EXERCISE DIRECTIONS:
Across the entries that follow, how many lines have the word "avec" in them? Give only the number.
───
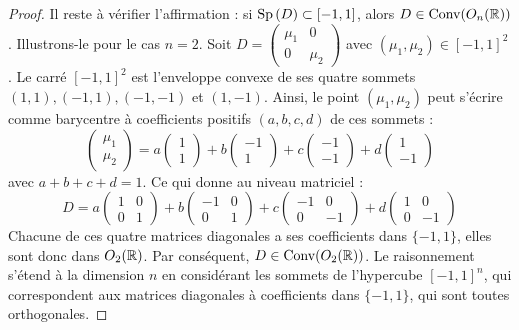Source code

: \begin{proof}
    Il reste à vérifier l'affirmation : si $\Sp(D) \subset [-1, 1]$, alors $D \in \text{Conv}(O_n(\R))$.
    Illustrons-le pour le cas $n=2$. Soit $D = \begin{pmatrix} \mu_1 & 0 \\ 0 & \mu_2 \end{pmatrix}$ avec $(\mu_1, \mu_2) \in [-1, 1]^2$.
    Le carré $[-1, 1]^2$ est l'enveloppe convexe de ses quatre sommets $(1, 1), (-1, 1), (-1, -1)$ et $(1, -1)$.
    Ainsi, le point $(\mu_1, \mu_2)$ peut s'écrire comme barycentre à coefficients positifs $(a, b, c, d)$ de ces sommets :
    \[
    \begin{pmatrix} \mu_1 \\ \mu_2 \end{pmatrix} = a \begin{pmatrix} 1 \\ 1 \end{pmatrix} + b \begin{pmatrix} -1 \\ 1 \end{pmatrix} + c \begin{pmatrix} -1 \\ -1 \end{pmatrix} + d \begin{pmatrix} 1 \\ -1 \end{pmatrix}
    \]
    avec $a+b+c+d=1$. Ce qui donne au niveau matriciel :
    \[
    D = a \begin{pmatrix} 1 & 0 \\ 0 & 1 \end{pmatrix} + b \begin{pmatrix} -1 & 0 \\ 0 & 1 \end{pmatrix} + c \begin{pmatrix} -1 & 0 \\ 0 & -1 \end{pmatrix} + d \begin{pmatrix} 1 & 0 \\ 0 & -1 \end{pmatrix}
    \]
    Chacune de ces quatre matrices diagonales a ses coefficients dans $\{-1, 1\}$, elles sont donc dans $O_2(\R)$.
    Par conséquent, $D \in \text{Conv}(O_2(\R))$. Le raisonnement s'étend à la dimension $n$ en considérant les sommets de l'hypercube $[-1, 1]^n$, qui correspondent aux matrices diagonales à coefficients dans $\{-1, 1\}$, qui sont toutes orthogonales.
\end{proof}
───
EXERCISE OUTPUT:
2